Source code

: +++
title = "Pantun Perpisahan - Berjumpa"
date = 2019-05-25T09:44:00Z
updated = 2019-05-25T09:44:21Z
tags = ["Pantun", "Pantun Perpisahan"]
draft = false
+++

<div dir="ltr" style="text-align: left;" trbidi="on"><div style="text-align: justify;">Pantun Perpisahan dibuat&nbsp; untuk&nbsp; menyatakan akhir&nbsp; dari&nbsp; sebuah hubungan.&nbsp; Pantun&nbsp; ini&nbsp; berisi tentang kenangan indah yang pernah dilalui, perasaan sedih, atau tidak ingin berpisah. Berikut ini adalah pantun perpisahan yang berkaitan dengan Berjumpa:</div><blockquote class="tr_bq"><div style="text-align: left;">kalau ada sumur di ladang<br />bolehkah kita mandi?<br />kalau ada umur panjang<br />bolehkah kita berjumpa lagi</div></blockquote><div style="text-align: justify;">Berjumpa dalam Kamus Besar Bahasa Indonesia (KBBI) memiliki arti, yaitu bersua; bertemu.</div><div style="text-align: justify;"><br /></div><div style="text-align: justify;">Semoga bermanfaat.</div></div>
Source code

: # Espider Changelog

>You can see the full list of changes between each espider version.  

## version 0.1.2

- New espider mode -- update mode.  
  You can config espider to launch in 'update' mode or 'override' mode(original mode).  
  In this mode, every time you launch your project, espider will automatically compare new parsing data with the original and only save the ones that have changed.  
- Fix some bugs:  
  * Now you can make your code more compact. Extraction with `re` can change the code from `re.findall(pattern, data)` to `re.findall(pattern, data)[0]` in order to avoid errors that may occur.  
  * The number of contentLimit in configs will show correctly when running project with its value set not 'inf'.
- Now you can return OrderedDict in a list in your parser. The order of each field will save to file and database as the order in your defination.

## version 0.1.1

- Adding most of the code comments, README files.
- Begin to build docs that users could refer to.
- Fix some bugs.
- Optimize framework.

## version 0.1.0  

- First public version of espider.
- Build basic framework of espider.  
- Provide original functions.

==================================================

Set down the lines of the records exactly, from the first one through the line containing "- Fix some bugs.", and add nothing else.

= RESULT =
Source code

: +++
title = "Pantun Perpisahan - Berjumpa"
date = 2019-05-25T09:44:00Z
updated = 2019-05-25T09:44:21Z
tags = ["Pantun", "Pantun Perpisahan"]
draft = false
+++

<div dir="ltr" style="text-align: left;" trbidi="on"><div style="text-align: justify;">Pantun Perpisahan dibuat&nbsp; untuk&nbsp; menyatakan akhir&nbsp; dari&nbsp; sebuah hubungan.&nbsp; Pantun&nbsp; ini&nbsp; berisi tentang kenangan indah yang pernah dilalui, perasaan sedih, atau tidak ingin berpisah. Berikut ini adalah pantun perpisahan yang berkaitan dengan Berjumpa:</div><blockquote class="tr_bq"><div style="text-align: left;">kalau ada sumur di ladang<br />bolehkah kita mandi?<br />kalau ada umur panjang<br />bolehkah kita berjumpa lagi</div></blockquote><div style="text-align: justify;">Berjumpa dalam Kamus Besar Bahasa Indonesia (KBBI) memiliki arti, yaitu bersua; bertemu.</div><div style="text-align: justify;"><br /></div><div style="text-align: justify;">Semoga bermanfaat.</div></div>
Source code

: # Espider Changelog

>You can see the full list of changes between each espider version.  

## version 0.1.2

- New espider mode -- update mode.  
  You can config espider to launch in 'update' mode or 'override' mode(original mode).  
  In this mode, every time you launch your project, espider will automatically compare new parsing data with the original and only save the ones that have changed.  
- Fix some bugs:  
  * Now you can make your code more compact. Extraction with `re` can change the code from `re.findall(pattern, data)` to `re.findall(pattern, data)[0]` in order to avoid errors that may occur.  
  * The number of contentLimit in configs will show correctly when running project with its value set not 'inf'.
- Now you can return OrderedDict in a list in your parser. The order of each field will save to file and database as the order in your defination.

## version 0.1.1

- Adding most of the code comments, README files.
- Begin to build docs that users could refer to.
- Fix some bugs.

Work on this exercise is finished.